The 12Z sounding from Albuquerque shows a dry atmosphere this morning.  There was 0.12 inches of precipitable water present in the column this morning.  There was no of Convective Available Potential Energy (CAPE) and no Convective Inhibition (CINH) present.  There was a large thermal inversion near the surface, and the 0-3 km average lapse rate was 4.0 C/km.

The hodograph shows that there was 18 kts of low-level shear (mostly due to directional changes) and 21 kts of deep-layer shear (due to a mix of speed and directional changes) this morning.

The surface observations (from the SPC Mesoscale Analysis Map) show mild temperatures, low humidity (based on the surface dewpoint depressions), still winds, and clear skies over most of the state this morning.  There are no major boundaries present over the state this morning.

The surface pressure chart shows some slightly higher pressure near the northwestern corner of the state (Four Corners area), creating a moderate pressure gradient across the northern border.  However, the RAP shows that this gradient is expected to decrease over the next six hours.

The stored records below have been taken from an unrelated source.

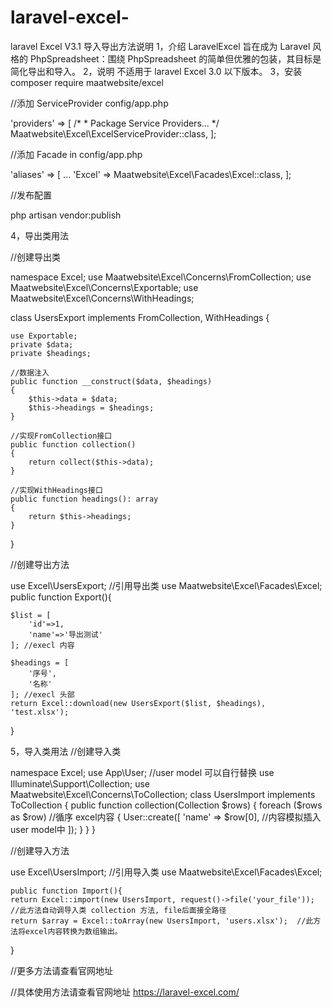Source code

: # laravel-excel-
laravel Excel V3.1 导入导出方法说明
1，介绍
LaravelExcel 旨在成为 Laravel 风格的 PhpSpreadsheet：围绕 PhpSpreadsheet 的简单但优雅的包装，其目标是简化导出和导入。
2，说明
不适用于 laravel Excel 3.0 以下版本。
3，安装
composer require maatwebsite/excel

//添加 ServiceProvider config/app.php

'providers' => [
     /*
      * Package Service Providers...
      */
     Maatwebsite\Excel\ExcelServiceProvider::class,
];

//添加 Facade in config/app.php

'aliases' => [
    ...
    'Excel' => Maatwebsite\Excel\Facades\Excel::class,
];

//发布配置

php artisan vendor:publish

4，导出类用法

//创建导出类

namespace Excel;
use Maatwebsite\Excel\Concerns\FromCollection;
use Maatwebsite\Excel\Concerns\Exportable;
use Maatwebsite\Excel\Concerns\WithHeadings;

class UsersExport implements FromCollection, WithHeadings
{

    use Exportable;
    private $data;
    private $headings;

    //数据注入
    public function __construct($data, $headings)
    {
        $this->data = $data;
        $this->headings = $headings;
    }

    //实现FromCollection接口
    public function collection()
    {
        return collect($this->data);
    }

    //实现WithHeadings接口
    public function headings(): array
    {
        return $this->headings;
    }

}

//创建导出方法

use Excel\UsersExport; //引用导出类
use Maatwebsite\Excel\Facades\Excel;
public function Export(){

    $list = [
        'id'=>1,
        'name'=>'导出测试'
    ]; //execl 内容

    $headings = [
        '序号',
        '名称'
    ]; //execl 头部
    return Excel::download(new UsersExport($list, $headings), 'test.xlsx');
}

5，导入类用法
//创建导入类

namespace Excel;
use App\User; //user model 可以自行替换
use Illuminate\Support\Collection;
use Maatwebsite\Excel\Concerns\ToCollection;
class UsersImport implements ToCollection
{
    public function collection(Collection $rows)
    {
        foreach ($rows as $row)  //循序 excel内容
        {
            User::create([
                'name' => $row[0],   //内容模拟插入 user model中
            ]);
        }
    }
}

//创建导入方法

use Excel\UsersImport; //引用导入类
use Maatwebsite\Excel\Facades\Excel;

    public function Import(){
    return Excel::import(new UsersImport, request()->file('your_file')); //此方法自动调导入类 collection 方法, file后面接全路径
    return $array = Excel::toArray(new UsersImport, 'users.xlsx');  //此方法将excel内容转换为数组输出。
   } 
   
//更多方法请查看官网地址

//具体使用方法请查看官网地址 https://laravel-excel.com/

Synoptically speaking, the 300 mb NAM chart (from Unisys) shows light zonal flow over the state today.

The 500 mb NAM chart shows no significant thermal advection over the state today.  This chart has been excluded from today’s post.

The 700 mb NAM chart shows a small pocket of rapidly-rising air just west of the Albuquerque Metro area.  With little moisture, this pocket may produce a few clouds, but no precipitation is expected.

The 850 mb NAM chart shows no strong thermal advection over the state today.  This chart has been excluded from today’s post.

The Precipitation chart shows there is very little chance of precipitation over the state today.  This chart has been excluded from today’s post.

Today is shaping up to be pleasant day.  Make the most of it!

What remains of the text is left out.